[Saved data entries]
──────────

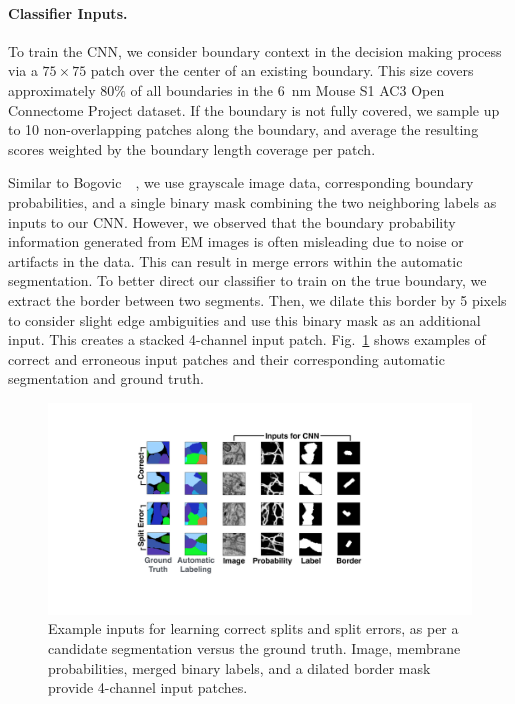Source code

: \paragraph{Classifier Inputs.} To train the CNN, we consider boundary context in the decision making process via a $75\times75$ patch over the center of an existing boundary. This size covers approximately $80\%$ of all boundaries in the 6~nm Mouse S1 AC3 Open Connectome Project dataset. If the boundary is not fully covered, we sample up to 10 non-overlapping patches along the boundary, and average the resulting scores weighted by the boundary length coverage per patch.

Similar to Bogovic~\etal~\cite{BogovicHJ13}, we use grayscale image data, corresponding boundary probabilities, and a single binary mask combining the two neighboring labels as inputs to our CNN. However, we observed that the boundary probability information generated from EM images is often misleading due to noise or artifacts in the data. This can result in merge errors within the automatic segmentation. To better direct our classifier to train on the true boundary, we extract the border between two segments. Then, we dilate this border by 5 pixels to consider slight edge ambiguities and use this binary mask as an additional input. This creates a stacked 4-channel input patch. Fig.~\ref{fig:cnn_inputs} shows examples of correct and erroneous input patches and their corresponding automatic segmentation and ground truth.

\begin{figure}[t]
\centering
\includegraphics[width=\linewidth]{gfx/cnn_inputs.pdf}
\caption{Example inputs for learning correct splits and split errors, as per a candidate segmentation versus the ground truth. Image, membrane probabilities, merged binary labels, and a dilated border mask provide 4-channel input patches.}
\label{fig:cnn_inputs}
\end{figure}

──────────

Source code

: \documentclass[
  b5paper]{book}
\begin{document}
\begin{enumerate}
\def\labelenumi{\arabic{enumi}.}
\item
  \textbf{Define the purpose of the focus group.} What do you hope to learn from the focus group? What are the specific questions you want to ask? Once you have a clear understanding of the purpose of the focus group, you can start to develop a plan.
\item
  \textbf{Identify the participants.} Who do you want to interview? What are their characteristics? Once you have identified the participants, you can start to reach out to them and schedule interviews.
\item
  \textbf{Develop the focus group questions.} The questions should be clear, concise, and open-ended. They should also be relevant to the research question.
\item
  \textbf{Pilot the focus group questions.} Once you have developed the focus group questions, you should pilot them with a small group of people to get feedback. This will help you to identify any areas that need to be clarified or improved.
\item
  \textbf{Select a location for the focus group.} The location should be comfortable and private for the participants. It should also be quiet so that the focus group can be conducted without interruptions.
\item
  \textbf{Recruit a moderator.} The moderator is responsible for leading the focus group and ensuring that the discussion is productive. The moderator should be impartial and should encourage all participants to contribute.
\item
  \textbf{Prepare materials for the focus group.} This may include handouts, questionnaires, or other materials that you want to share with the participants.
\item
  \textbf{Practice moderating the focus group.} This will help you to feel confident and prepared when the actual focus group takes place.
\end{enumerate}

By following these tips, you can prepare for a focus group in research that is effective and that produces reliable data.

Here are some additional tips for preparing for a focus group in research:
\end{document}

──────────

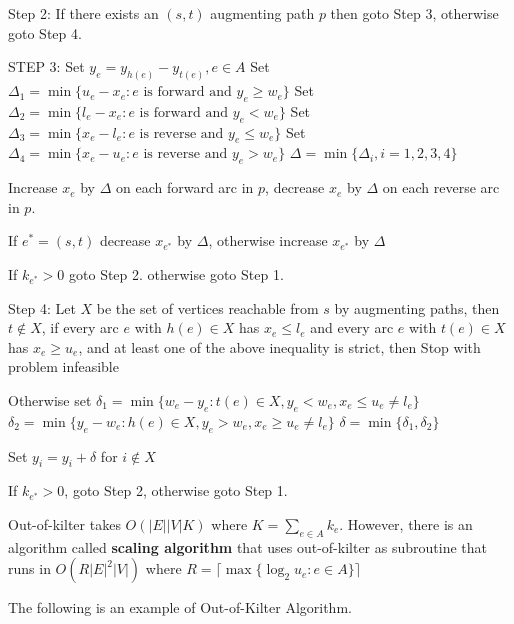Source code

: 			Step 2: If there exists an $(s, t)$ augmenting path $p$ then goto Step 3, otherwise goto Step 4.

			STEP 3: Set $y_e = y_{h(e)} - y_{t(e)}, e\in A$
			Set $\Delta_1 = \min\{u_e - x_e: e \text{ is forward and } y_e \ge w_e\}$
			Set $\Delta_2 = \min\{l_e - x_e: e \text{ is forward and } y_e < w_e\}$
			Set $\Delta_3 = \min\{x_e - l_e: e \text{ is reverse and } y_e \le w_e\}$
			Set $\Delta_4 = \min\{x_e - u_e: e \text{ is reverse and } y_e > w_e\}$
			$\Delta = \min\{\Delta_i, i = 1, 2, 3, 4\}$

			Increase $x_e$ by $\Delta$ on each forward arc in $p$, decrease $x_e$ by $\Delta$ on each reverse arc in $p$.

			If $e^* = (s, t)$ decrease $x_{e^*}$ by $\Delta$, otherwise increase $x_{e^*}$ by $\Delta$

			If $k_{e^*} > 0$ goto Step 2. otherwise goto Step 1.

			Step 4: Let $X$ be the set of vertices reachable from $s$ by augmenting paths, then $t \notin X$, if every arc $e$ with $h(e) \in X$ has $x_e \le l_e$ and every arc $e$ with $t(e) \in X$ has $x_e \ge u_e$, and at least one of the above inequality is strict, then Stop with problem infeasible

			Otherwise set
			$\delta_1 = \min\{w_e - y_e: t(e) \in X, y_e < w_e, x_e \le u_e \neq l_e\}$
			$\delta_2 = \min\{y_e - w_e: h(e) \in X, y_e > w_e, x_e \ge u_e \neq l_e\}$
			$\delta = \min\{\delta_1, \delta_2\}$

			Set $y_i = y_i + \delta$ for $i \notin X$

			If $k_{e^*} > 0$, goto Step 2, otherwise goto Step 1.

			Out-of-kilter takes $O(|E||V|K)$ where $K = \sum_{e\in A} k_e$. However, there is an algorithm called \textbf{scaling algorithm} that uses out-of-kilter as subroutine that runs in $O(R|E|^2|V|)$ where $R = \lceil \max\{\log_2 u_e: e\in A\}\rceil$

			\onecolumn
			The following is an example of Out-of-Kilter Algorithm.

──────────

Each line of the entries above that contains "channel" must be copied into the answer.

TASK OUTPUT:
Similar to Bogovic~\etal~\cite{BogovicHJ13}, we use grayscale image data, corresponding boundary probabilities, and a single binary mask combining the two neighboring labels as inputs to our CNN. However, we observed that the boundary probability information generated from EM images is often misleading due to noise or artifacts in the data. This can result in merge errors within the automatic segmentation. To better direct our classifier to train on the true boundary, we extract the border between two segments. Then, we dilate this border by 5 pixels to consider slight edge ambiguities and use this binary mask as an additional input. This creates a stacked 4-channel input patch. Fig.~\ref{fig:cnn_inputs} shows examples of correct and erroneous input patches and their corresponding automatic segmentation and ground truth.
\caption{Example inputs for learning correct splits and split errors, as per a candidate segmentation versus the ground truth. Image, membrane probabilities, merged binary labels, and a dilated border mask provide 4-channel input patches.}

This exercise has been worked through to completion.